▶ TASK STATEMENT
Find the word "contributions" in the listing below, then return every line it appears in.

▶ MATERIAL PROVIDED
►
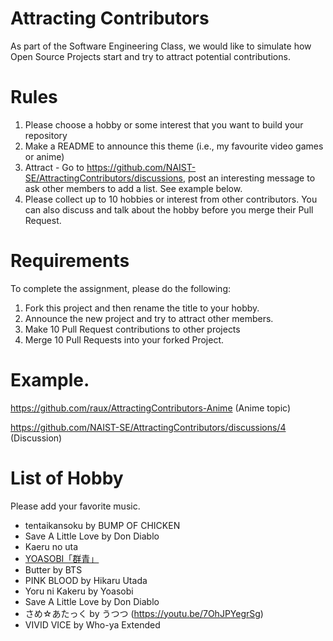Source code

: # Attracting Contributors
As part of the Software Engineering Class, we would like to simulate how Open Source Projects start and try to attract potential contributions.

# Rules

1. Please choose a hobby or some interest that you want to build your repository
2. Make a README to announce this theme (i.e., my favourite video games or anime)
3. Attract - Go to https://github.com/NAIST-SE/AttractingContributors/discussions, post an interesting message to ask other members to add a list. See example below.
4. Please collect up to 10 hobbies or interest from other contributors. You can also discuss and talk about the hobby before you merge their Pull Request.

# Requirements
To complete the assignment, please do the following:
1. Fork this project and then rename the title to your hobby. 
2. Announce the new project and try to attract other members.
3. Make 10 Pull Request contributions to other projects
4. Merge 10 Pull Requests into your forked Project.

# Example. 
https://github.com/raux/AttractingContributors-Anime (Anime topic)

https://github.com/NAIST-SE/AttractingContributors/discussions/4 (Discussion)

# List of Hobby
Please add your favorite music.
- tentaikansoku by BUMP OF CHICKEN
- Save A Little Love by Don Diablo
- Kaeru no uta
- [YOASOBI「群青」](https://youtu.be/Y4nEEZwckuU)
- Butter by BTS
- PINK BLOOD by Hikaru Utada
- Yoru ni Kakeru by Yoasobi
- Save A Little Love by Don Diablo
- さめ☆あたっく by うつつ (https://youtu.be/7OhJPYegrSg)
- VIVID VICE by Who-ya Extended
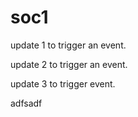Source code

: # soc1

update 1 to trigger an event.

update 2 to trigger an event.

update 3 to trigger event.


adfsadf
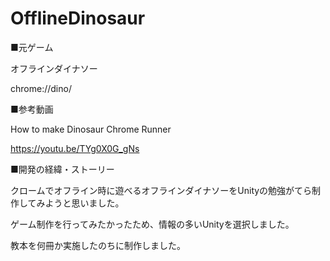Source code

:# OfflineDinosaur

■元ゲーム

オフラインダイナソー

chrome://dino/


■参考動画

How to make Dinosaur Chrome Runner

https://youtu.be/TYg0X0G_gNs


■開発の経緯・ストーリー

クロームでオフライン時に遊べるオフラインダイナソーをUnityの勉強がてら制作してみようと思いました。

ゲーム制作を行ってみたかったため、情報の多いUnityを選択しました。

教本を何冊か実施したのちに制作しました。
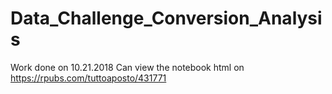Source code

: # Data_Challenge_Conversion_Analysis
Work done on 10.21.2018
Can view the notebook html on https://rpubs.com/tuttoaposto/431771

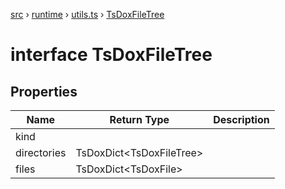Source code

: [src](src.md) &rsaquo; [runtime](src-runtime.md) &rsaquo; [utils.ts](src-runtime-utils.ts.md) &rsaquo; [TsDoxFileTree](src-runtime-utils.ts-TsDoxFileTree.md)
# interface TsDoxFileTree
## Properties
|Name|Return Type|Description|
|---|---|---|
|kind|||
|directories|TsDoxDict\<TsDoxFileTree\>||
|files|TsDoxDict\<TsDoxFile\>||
◄
►
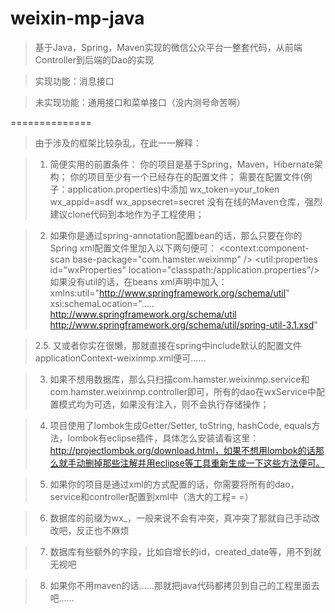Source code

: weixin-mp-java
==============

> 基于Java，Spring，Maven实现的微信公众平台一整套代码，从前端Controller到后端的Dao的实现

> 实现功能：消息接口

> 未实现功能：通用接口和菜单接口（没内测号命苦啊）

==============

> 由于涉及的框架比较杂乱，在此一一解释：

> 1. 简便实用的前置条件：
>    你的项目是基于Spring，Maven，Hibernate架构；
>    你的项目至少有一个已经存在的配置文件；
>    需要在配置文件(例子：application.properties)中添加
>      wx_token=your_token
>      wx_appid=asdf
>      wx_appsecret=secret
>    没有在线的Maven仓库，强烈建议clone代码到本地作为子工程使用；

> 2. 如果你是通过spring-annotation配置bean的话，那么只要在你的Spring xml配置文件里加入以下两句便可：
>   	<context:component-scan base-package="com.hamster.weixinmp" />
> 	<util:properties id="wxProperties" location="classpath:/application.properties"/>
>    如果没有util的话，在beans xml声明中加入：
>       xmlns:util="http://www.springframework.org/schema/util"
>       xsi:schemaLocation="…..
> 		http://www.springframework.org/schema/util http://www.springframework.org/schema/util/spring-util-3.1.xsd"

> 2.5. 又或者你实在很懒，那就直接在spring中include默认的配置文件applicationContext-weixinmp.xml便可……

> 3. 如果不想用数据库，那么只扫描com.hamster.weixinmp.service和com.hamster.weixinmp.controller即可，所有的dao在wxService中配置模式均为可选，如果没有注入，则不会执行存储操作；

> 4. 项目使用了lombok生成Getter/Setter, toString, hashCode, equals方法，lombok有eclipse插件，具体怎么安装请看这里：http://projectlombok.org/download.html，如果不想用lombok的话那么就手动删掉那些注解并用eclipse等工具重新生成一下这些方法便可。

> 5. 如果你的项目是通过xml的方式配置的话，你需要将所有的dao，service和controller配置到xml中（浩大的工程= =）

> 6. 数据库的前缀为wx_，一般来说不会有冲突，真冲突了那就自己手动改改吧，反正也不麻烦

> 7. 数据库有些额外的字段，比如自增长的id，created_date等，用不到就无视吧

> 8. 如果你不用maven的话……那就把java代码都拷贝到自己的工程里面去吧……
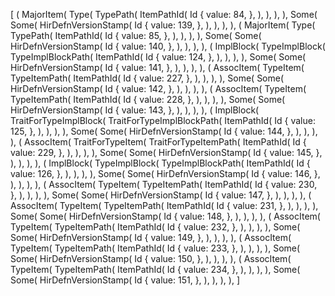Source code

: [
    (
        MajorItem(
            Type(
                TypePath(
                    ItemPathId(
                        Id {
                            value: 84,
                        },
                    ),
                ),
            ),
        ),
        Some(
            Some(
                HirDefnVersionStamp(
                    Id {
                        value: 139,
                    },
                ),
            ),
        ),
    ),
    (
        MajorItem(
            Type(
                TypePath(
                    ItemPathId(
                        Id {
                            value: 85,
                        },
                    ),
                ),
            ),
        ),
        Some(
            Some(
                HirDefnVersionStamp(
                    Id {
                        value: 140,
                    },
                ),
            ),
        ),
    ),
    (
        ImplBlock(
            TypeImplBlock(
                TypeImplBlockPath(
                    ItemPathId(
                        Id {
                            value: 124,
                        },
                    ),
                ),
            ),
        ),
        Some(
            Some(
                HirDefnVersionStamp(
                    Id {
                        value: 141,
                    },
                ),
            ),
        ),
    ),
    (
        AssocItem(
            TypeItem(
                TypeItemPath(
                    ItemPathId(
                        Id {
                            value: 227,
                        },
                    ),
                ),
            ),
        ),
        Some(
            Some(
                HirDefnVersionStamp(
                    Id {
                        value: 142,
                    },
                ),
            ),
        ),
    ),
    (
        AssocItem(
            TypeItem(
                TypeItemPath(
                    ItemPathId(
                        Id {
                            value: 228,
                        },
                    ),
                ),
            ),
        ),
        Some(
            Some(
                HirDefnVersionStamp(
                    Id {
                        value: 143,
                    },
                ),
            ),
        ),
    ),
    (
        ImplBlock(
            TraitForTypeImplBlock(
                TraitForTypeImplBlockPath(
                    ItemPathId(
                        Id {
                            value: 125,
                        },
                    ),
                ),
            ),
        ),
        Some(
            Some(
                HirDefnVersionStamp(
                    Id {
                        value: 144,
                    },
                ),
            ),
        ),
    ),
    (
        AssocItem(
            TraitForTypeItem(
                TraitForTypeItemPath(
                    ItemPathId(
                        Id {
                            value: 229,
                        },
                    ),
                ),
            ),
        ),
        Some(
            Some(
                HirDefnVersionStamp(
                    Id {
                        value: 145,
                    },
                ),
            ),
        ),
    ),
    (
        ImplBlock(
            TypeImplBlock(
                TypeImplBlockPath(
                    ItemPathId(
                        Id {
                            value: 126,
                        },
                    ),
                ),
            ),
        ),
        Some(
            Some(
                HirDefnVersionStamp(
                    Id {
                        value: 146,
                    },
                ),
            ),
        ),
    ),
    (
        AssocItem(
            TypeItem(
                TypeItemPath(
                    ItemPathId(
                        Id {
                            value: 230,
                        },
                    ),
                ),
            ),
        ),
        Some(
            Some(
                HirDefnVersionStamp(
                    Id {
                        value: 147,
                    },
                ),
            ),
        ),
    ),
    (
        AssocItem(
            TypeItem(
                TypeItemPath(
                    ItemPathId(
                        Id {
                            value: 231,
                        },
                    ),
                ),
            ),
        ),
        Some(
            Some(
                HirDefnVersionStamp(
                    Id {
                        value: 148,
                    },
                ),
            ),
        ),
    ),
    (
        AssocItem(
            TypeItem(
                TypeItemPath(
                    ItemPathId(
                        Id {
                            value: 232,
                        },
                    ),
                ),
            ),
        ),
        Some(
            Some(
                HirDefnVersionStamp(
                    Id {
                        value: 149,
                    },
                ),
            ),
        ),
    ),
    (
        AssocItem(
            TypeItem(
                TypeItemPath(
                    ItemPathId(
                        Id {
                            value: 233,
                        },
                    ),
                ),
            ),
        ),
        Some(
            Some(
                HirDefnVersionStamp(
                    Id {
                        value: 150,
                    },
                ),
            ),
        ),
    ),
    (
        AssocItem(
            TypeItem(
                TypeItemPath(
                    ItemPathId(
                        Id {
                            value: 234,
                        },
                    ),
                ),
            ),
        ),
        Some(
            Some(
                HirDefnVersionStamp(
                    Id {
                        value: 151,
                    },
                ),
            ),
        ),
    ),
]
◄
▶ FINISHED TASK
As part of the Software Engineering Class, we would like to simulate how Open Source Projects start and try to attract potential contributions.
3. Make 10 Pull Request contributions to other projects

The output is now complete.